This is the picture of a reworked beadweaving called Renu by Mary Ellen Merrigan of Mary Ellen Beads, Albuquerque.

How a Simple Beadweaving Renews Spirit and Structure

This blue beadweaving is from Mary Ellen Beads Albuquerque.
©2012, Mary Ellen Merrigan, Blue Beadweaving

Imagine my horror as this necklace slid from my grasp and shattered on the cement floor.

This is the beadweaving focal prior to the accident.
©2012, Mary Ellen Merrigan, Blue Beadweaving, focal before accident

I stared in disbelief at the jagged edge. My beautiful piece broke along the focal stone’s irregularities.

An ache in the pit of my stomach seemed to spread throughout my body. “No!” I wanted to scream. I’d purposefully left the bottom part of the stone open so natural light could reflect through it. “How would I ever fix that,” I wondered.

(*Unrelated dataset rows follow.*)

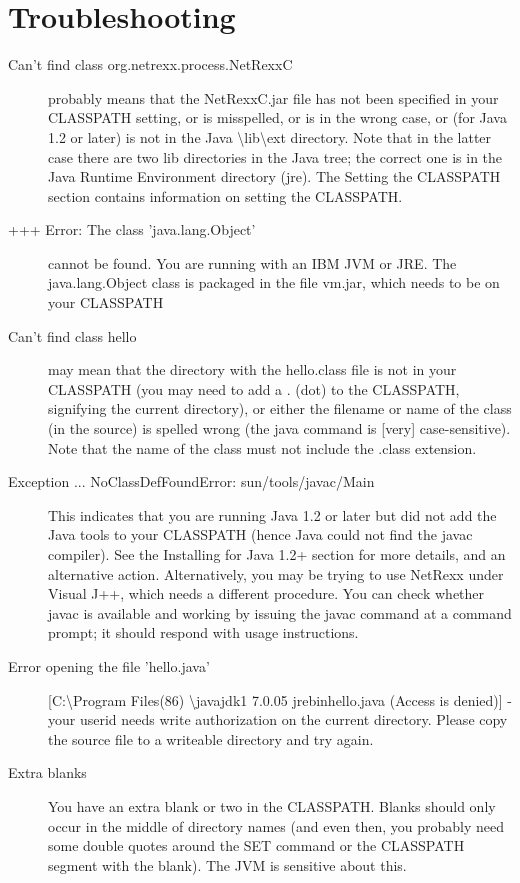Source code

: \chapter{Troubleshooting\label{troubleshooting}}
\begin{description} 
\item[Can't find class org.netrexx.process.NetRexxC]
  probably means that the NetRexxC.jar file has not been specified in
  your CLASSPATH setting, or is misspelled, or is in the wrong case,
  or (for Java 1.2 or later) is not in the Java
  \textbackslash lib\textbackslash ext directory. Note that in the latter case there are two lib directories in the Java tree; the correct one is in the Java Runtime Environment directory (jre).
The Setting the CLASSPATH section contains information on setting the CLASSPATH.
\item[+++ Error: The class 'java.lang.Object'] cannot be found. You are running with an IBM JVM or JRE. The java.lang.Object class is packaged in the file vm.jar, which needs to be on your CLASSPATH
\item[Can't find class hello] may mean that the directory with the hello.class file is not in your CLASSPATH (you may need to add a . (dot) to the CLASSPATH, signifying the current directory), or either the filename or name of the class (in the source) is spelled wrong (the java command is [very] case-sensitive). Note that the name of the class must not include the .class extension.
\item[Exception ... NoClassDefFoundError: sun/tools/javac/Main] This indicates that you are running Java 1.2 or later but did not add the Java tools to your CLASSPATH (hence Java could not find the javac compiler). See the Installing for Java 1.2+ section for more details, and an alternative action.
Alternatively, you may be trying to use NetRexx under Visual J++, which needs a different procedure. You can check whether javac is available and working by issuing the javac command at a command prompt; it should respond with usage instructions.
\item[Error opening the file 'hello.java'][C:\textbackslash Program Files(86) \textbackslash javajdk1 7.0.05 jrebinhello.java (Access is denied)] - your userid needs write authorization on the current directory. Please copy the source file to a writeable directory and try again.
\item[Extra blanks] You have an extra blank or two in the CLASSPATH. Blanks should only occur in the middle of directory names (and even then, you probably need some double quotes around the SET command or the CLASSPATH segment with the blank). The JVM is sensitive about this.

\end{description}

At the advice of fellow bead artists, I had a gem specialist slice the tear to even it out.
I couldn’t bear to look at the precise straight line of the piece. (What did I expect? A miracle? ) I couldn’t bring myself to take a picture of the misshapen stone.

For nearly two years, a project box held the original necklace along with extra, matching beads. I couldn’t bring myself to touch it.

I did make one attempt at redoing the piece. I had envisioned something with dangles that might distract the eye from the straight cut. I affixed pellon and stitched a few rows on the side. But it didn’t take. Sick at heart, I stowed the beauty in its project box.

When the spirit of completion overtook me this summer I vowed to return to my stunning blue beadweaving. It no longer pained me to handle it. I found myself enjoying how easily I conceived of new design elements and how well they formed a new, asymmetrical structure. In this version, three quarters of the back is now covered with leather.

This is the picture of a reworked beadweaving called Renu by Mary Ellen Merrigan of Mary Ellen Beads, Albuquerque.
©2016, Mary Ellen Merrigan, Renu Beadweaving

Instead of edging the beadweaving with dangles, I added waves of beads with crystals galore. I used almost the same elements as in the original, although I lengthened the necklace by three inches and added sterling silver spacers throughout.

What did I learn?

  • I discovered an appreciation for the healing power of time. The months in-between the accident and my second attempt at the project gave me emotional detachment.
  • As a result of my continued beading practice during that time, my skills improved.
  • Structural peyote stitch skills contributed to an improved design.
  • I realized power and satisfaction in completion.

With that energy, I began to create anew.

My final design as shown here incorporates flow. That element, above all, is essential to the soul of beading and to my beading soul.